Class SimpleToken

  • All Implemented Interfaces:
    Token

    public class SimpleToken
    extends java.lang.Object
    implements Token
    Author:
    Mathias Mølster Lidal
    • Constructor Detail

      • SimpleToken

        public SimpleToken​(java.lang.String orig)
    • Method Detail

      • getOrig

        public java.lang.String getOrig()
        Description copied from interface: Token
        Returns the original form of this token
        Specified by:
        getOrig in interface Token
      • getNumStems

        public int getNumStems()
        Description copied from interface: Token
        Returns the number of stem forms available for this token.
        Specified by:
        getNumStems in interface Token
      • getStem

        public java.lang.String getStem​(int i)
        Description copied from interface: Token
        Returns the stem at position i
        Specified by:
        getStem in interface Token
      • getNumComponents

        public int getNumComponents()
        Description copied from interface: Token
        Returns the number of components, if this token is a compound word (e.g. german "kommunikationsfehler". Otherwise, return 0
        Specified by:
        getNumComponents in interface Token
        Returns:
        number of components, or 0 if none
      • getComponent

        public Token getComponent​(int i)
        Description copied from interface: Token
        Returns a component token of this
        Specified by:
        getComponent in interface Token
      • getTokenString

        public java.lang.String getTokenString()
        Description copied from interface: Token
        Returns token string in a form suitable for indexing: The most lowercased variant of the most processed token form available.
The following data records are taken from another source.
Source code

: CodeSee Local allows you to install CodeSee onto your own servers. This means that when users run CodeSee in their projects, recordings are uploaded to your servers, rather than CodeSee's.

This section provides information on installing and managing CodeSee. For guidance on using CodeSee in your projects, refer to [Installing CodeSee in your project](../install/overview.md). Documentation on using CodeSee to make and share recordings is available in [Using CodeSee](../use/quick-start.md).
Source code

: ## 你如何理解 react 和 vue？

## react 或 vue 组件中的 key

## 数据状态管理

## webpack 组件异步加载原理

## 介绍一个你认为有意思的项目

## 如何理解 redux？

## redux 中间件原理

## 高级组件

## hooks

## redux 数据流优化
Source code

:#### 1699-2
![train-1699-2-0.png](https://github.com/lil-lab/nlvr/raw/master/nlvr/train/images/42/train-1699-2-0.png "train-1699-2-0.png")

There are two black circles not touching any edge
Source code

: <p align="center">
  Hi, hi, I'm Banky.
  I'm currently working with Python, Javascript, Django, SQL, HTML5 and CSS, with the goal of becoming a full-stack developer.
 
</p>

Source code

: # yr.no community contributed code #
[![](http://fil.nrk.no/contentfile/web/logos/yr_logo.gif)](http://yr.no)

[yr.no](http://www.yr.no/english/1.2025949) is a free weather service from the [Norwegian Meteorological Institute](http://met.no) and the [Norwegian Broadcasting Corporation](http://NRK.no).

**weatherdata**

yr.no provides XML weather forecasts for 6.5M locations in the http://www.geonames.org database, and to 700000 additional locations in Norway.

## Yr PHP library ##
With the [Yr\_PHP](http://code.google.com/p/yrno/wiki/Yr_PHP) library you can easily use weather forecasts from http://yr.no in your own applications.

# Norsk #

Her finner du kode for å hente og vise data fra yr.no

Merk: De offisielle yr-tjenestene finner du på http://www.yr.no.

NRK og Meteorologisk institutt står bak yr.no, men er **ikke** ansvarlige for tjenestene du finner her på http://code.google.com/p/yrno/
If called on a compound token this returns a lowercased form of the entire word.
        Specified by:
        getTokenString in interface Token
        Returns:
        token string value
      • setTokenString

        public SimpleToken setTokenString​(java.lang.String str)
      • getType

        public TokenType getType()
        Description copied from interface: Token
        Returns the type of this token - word, space or punctuation etc.
        Specified by:
        getType in interface Token
      • getScript

        public TokenScript getScript()
        Description copied from interface: Token
        Returns the script of this token
        Specified by:
        getScript in interface Token
      • isSpecialToken

        public boolean isSpecialToken()
        Description copied from interface: Token
        Returns whether this is an instance of a declared special token (e.g. c++)
        Specified by:
        isSpecialToken in interface Token
      • setSpecialToken

        public SimpleToken setSpecialToken​(boolean specialToken)
      • getOffset

        public long getOffset()
        Description copied from interface: Token
        Returns the offset position of this token
        Specified by:
        getOffset in interface Token
      • setOffset

        public SimpleToken setOffset​(long offset)
      • hashCode

        public int hashCode()
        Overrides:
        hashCode in class java.lang.Object
      • equals

        public boolean equals​(java.lang.Object obj)
        Overrides:
        equals in class java.lang.Object
      • toString

        public java.lang.String toString()
        Overrides:
        toString in class java.lang.Object
      • isIndexable

        public boolean isIndexable()
        Description copied from interface: Token
        Whether this token should be indexed
        Specified by:
        isIndexable in interface Token